OTTAWA, March 13, 2018 /CNW/ - The economies of Greater Sudbury and Thunder Bay will move forward sluggishly this year, with both forecast to grow by around 1 per cent in 2018, according to The Conference Board of Canada's Metropolitan Outlook: Winter 2018.
"Sudbury's economy bounced back last year thanks to improved nickel prices. This year, the recovery will continue, but at a much slower pace," said Alan Arcand, Associate Director, Centre for Municipal Studies, The Conference Board of Canada. "Meanwhile, Thunder Bay's economy will remain mired in modest growth."
- Greater Sudbury's economy will grow by 1.1. per cent this year, as mining and construction activity moderate.
- Modest economic growth will continue in Thunder Bay in 2018, with real GDP rising 1.0 per cent.
- Vancouver is forecast to be the fastest growing census metropolitan area (CMA) in Canada this year, with real GDP forecast to grow by 2.7 per cent.
Sudbury's economy will grow by 1.1 per cent in 2018, down from a 2.1 per cent gain in 2017. The local primary and utilities sector, which includes mining activity, is set to cool considerably this year, following a 4.2 per cent expansion in 2017. However, this will be offset by an expected recovery in manufacturing.

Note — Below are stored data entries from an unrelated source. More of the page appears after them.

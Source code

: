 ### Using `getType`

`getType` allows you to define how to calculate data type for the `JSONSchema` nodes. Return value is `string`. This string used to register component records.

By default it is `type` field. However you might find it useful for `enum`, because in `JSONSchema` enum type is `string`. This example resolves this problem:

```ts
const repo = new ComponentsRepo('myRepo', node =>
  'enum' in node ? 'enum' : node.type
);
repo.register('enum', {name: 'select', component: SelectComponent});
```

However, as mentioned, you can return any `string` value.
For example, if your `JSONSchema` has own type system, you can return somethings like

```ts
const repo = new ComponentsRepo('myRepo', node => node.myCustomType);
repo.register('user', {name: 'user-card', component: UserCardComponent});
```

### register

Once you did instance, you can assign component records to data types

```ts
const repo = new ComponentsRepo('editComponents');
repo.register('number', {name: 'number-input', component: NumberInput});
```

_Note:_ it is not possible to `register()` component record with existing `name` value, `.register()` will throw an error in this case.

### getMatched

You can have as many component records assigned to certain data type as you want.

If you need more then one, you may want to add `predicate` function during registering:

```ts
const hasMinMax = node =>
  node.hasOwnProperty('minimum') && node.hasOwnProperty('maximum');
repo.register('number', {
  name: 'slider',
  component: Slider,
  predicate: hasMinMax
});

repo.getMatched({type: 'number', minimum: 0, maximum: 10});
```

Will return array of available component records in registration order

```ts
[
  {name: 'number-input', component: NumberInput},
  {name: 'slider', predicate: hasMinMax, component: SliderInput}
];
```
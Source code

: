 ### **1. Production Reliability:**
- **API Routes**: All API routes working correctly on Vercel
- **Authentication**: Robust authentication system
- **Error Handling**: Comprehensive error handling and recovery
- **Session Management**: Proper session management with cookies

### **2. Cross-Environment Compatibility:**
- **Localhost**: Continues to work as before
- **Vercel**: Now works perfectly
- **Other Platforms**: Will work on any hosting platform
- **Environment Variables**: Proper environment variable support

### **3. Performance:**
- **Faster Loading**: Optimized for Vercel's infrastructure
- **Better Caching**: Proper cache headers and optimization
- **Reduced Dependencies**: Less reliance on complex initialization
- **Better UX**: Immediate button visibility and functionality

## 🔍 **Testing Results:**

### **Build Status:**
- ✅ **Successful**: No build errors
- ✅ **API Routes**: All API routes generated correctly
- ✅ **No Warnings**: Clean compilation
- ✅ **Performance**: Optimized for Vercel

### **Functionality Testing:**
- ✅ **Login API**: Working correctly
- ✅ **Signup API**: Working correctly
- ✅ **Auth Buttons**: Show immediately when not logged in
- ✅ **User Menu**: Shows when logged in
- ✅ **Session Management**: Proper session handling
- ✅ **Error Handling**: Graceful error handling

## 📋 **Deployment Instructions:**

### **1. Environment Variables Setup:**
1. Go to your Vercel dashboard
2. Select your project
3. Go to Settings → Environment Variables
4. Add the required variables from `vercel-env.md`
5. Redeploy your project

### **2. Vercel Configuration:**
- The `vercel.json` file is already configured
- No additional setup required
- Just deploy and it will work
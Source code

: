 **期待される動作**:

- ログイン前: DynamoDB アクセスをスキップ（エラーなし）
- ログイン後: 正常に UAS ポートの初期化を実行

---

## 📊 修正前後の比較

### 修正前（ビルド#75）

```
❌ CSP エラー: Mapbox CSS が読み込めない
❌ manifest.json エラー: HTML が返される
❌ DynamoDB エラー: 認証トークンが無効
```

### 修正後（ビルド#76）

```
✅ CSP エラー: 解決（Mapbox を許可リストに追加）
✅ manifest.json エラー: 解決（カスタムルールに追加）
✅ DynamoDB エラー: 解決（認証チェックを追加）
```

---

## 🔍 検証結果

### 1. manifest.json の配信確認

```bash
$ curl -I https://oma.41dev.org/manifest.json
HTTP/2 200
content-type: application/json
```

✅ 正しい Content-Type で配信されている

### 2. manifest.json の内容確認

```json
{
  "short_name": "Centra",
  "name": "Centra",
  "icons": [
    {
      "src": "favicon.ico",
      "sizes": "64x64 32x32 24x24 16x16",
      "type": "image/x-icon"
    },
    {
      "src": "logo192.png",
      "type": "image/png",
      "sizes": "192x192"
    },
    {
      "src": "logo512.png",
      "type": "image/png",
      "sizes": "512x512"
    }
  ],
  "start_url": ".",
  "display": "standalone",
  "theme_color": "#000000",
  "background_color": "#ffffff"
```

Underpinned by a modest uptick in housing starts and ongoing work on a major local road project, Sudbury's construction sector will continue to grow this year, albeit at a slower pace than last year. Higher new home construction should also help lift growth in finance, insurance, and real estate, which would be its first increase in five years. Local employment is set to rise 1.1 per cent in 2018, offsetting a decline last year and holding the unemployment rate relatively stable at 6.6 per cent. We expect Sudbury's population to remain flat over the forecast.
Modest economic growth will continue in Thunder Bay in 2018, with real GDP rising by 1.0 per cent. Local manufacturing activity is expected to pick up somewhat this year, in line with a below par Canadian dollar and healthy U.S. economy. In all, manufacturing output growth will improve from 0.2 per cent in 2017 to 1.2 per cent in 2018. Thunder Bay's services sector is set to expand at a similar pace to last year, with transportation and warehousing poised to post the fastest gain in this industry grouping. On the other hand, the city's construction sector will remain virtually flat this year and next. With the north-side waterfront makeover largely complete and new courthouse long finished, Thunder Bay appears to have no new major construction projects in its immediate future. Housing starts are forecast to fall this year too. Thunder Bay employment is forecast to remain flat over the next two years, after growing by over 2 per cent in 2017.
Released today, Metropolitan Outlook: Winter 2018, is The Conference Board of Canada's once-a-year analysis of 29 Canadian census metropolitan areas.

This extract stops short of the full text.